Exercise prompt: Reading the listing that follows, count the lines where "Проверка" appears, and answer with only that count.

Segment Start: Provided records

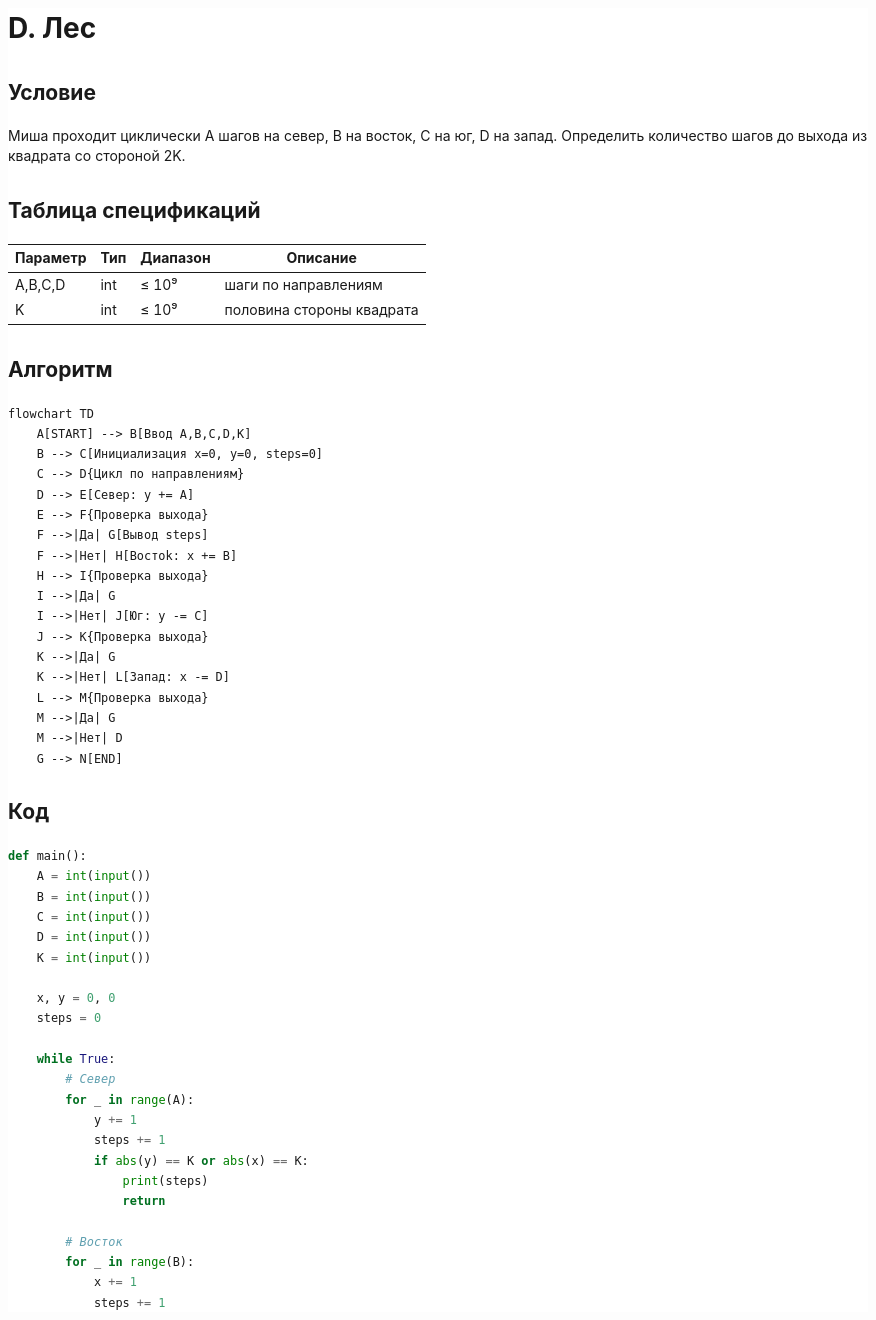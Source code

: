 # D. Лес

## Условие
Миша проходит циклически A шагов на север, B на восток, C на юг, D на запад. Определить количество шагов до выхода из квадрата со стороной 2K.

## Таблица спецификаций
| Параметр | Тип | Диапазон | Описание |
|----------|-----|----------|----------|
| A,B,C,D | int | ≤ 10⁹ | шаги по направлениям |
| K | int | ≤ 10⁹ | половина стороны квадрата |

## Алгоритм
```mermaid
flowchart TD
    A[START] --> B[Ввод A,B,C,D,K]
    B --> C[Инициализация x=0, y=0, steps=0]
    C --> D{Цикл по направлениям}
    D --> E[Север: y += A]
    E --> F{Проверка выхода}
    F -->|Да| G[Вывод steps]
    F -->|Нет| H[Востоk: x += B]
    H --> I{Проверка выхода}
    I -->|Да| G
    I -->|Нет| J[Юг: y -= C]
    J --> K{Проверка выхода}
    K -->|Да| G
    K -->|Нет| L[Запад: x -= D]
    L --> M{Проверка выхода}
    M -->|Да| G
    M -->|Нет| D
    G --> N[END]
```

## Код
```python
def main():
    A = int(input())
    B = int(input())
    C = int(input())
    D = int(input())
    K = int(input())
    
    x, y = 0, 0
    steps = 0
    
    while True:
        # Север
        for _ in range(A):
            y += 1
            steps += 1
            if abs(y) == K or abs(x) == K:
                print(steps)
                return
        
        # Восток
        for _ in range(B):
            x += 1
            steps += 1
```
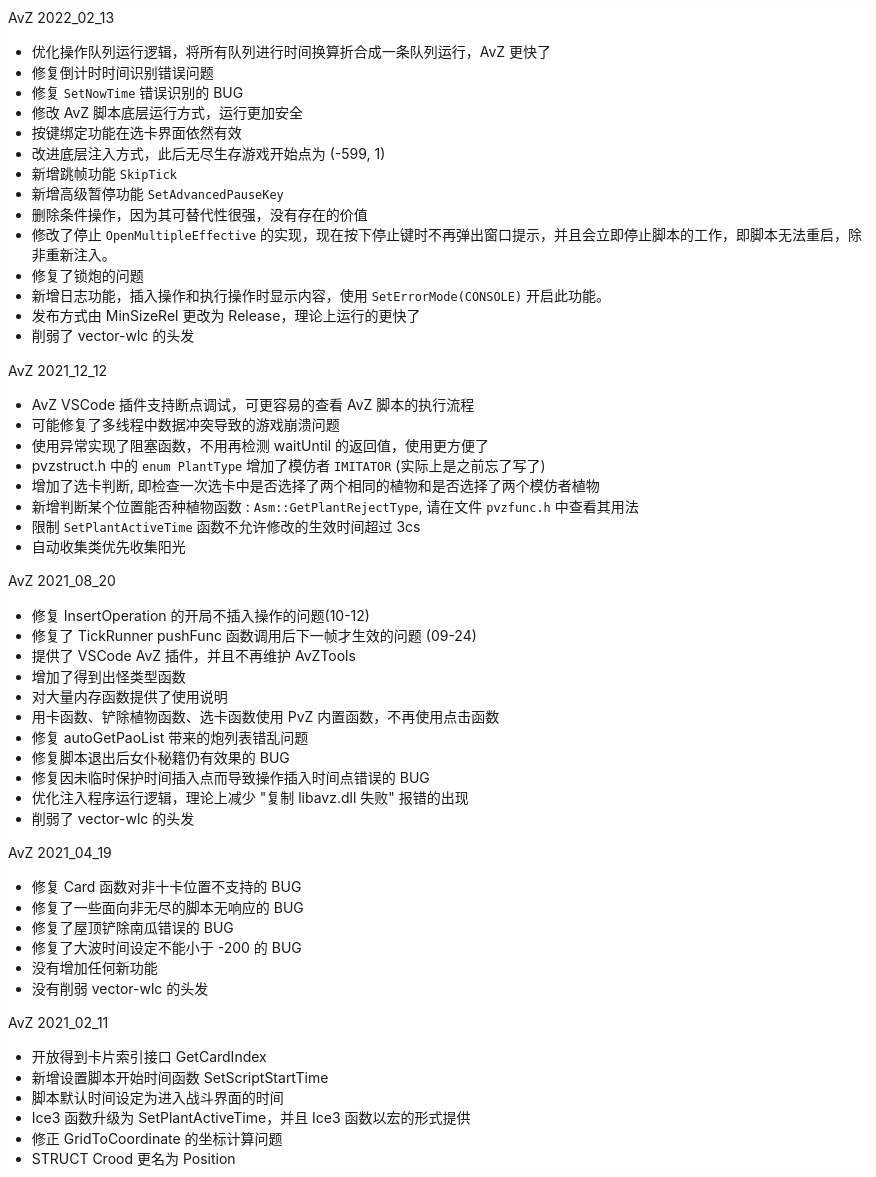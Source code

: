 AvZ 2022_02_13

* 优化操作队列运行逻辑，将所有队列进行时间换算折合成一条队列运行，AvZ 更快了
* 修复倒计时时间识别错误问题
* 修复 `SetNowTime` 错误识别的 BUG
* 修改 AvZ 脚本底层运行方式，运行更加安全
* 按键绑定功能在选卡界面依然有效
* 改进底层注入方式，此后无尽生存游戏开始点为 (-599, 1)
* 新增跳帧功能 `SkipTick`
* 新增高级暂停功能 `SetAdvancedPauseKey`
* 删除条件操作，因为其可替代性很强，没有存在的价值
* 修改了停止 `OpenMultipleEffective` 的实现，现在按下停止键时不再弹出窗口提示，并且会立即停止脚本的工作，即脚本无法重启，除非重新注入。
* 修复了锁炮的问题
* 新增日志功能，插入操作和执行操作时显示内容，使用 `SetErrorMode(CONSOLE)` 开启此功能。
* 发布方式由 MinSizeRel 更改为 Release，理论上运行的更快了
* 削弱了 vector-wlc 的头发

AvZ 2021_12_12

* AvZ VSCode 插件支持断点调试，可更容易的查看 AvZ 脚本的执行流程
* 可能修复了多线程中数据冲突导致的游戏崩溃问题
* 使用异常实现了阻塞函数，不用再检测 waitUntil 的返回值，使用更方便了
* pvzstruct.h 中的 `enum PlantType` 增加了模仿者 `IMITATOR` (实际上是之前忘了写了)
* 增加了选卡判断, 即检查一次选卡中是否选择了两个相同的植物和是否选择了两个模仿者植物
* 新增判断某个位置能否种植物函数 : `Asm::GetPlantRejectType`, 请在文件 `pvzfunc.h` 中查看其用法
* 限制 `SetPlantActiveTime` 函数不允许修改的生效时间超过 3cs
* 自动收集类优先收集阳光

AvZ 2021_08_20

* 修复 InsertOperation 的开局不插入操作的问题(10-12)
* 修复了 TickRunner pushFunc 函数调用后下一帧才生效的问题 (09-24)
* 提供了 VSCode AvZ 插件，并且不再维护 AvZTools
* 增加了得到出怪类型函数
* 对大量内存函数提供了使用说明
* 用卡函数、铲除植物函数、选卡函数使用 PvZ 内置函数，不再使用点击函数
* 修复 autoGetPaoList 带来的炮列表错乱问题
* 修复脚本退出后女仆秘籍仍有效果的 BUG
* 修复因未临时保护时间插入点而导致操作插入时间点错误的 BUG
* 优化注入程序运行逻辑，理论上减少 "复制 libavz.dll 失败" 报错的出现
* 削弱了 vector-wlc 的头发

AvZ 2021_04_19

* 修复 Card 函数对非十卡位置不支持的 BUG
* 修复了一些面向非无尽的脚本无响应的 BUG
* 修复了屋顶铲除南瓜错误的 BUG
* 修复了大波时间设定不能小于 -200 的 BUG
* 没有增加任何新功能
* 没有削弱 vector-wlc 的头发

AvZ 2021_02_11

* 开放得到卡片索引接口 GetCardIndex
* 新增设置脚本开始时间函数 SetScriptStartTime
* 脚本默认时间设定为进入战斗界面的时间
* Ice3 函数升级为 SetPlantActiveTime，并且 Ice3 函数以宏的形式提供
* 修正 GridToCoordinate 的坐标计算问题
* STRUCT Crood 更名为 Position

Segment End: Provided records

Response area: 4